■ WHAT TO DO
Each line from the material with the word "infrastructure" in it must be copied.

=====

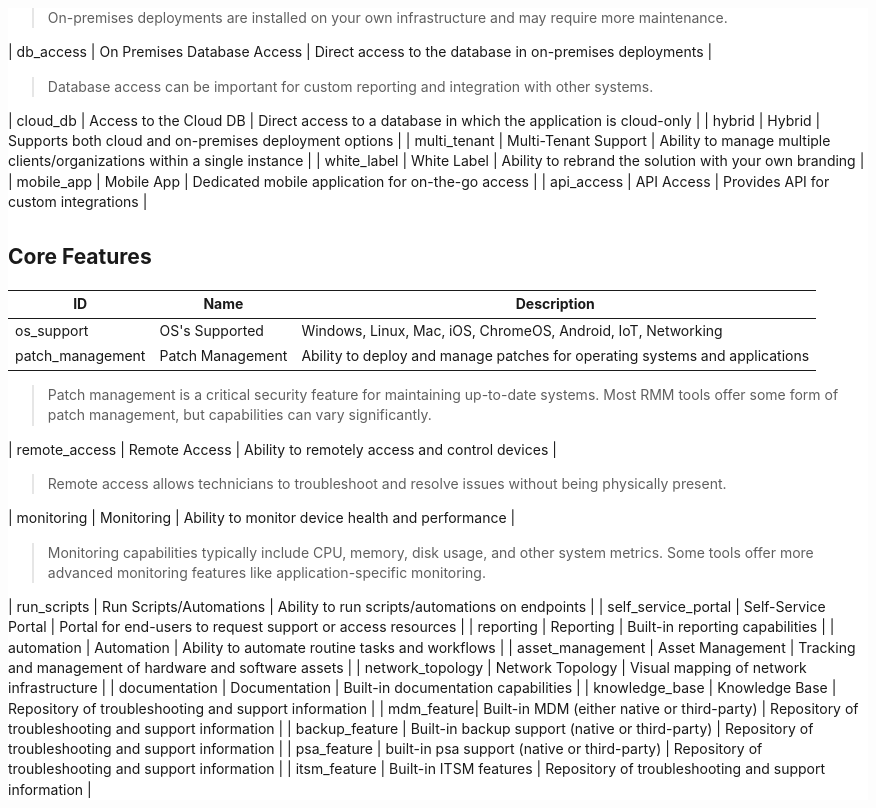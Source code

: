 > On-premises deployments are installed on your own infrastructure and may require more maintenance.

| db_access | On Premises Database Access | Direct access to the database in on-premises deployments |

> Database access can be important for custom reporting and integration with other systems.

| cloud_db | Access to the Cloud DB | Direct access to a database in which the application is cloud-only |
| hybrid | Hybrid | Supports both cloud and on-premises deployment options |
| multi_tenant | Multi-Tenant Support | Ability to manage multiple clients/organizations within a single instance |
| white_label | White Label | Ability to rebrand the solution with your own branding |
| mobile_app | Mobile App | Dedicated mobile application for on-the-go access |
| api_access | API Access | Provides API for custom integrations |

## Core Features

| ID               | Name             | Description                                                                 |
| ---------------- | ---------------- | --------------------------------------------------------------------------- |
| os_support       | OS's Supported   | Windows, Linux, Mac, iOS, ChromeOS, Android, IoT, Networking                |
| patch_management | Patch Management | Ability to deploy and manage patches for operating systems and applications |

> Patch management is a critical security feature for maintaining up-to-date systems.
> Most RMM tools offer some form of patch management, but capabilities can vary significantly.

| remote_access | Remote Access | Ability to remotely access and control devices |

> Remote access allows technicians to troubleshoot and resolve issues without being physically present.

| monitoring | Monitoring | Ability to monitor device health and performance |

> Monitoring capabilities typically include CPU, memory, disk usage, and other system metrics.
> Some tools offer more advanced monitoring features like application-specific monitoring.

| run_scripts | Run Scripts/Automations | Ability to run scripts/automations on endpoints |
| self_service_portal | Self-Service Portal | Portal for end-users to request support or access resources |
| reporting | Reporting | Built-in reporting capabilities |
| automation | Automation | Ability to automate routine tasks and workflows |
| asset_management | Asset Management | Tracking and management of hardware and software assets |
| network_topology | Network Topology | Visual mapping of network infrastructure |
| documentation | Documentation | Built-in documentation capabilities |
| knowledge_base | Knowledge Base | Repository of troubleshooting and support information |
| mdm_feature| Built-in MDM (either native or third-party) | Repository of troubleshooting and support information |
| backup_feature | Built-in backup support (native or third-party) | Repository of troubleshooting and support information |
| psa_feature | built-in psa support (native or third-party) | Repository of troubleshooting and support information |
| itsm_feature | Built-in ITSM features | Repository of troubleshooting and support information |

=====

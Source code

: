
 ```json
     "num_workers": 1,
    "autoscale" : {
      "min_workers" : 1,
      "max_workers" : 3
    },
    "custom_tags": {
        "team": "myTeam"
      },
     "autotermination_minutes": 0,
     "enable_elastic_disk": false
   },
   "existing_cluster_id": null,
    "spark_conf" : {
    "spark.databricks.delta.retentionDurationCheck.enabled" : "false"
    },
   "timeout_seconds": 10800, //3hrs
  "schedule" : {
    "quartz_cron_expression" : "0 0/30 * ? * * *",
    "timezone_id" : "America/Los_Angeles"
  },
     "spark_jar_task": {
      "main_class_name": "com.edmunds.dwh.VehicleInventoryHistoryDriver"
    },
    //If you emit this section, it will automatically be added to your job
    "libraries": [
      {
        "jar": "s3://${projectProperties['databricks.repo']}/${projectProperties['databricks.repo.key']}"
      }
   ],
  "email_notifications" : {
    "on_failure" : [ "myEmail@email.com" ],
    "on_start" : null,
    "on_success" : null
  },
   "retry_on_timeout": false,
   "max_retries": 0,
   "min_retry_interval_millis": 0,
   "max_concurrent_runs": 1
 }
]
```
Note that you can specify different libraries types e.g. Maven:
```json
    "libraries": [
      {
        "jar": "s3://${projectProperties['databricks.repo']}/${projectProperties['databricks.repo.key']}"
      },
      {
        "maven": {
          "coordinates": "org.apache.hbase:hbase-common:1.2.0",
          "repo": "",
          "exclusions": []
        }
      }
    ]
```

=====

■ TASK RESPONSE
: > On-premises deployments are installed on your own infrastructure and may require more maintenance.
| network_topology | Network Topology | Visual mapping of network infrastructure |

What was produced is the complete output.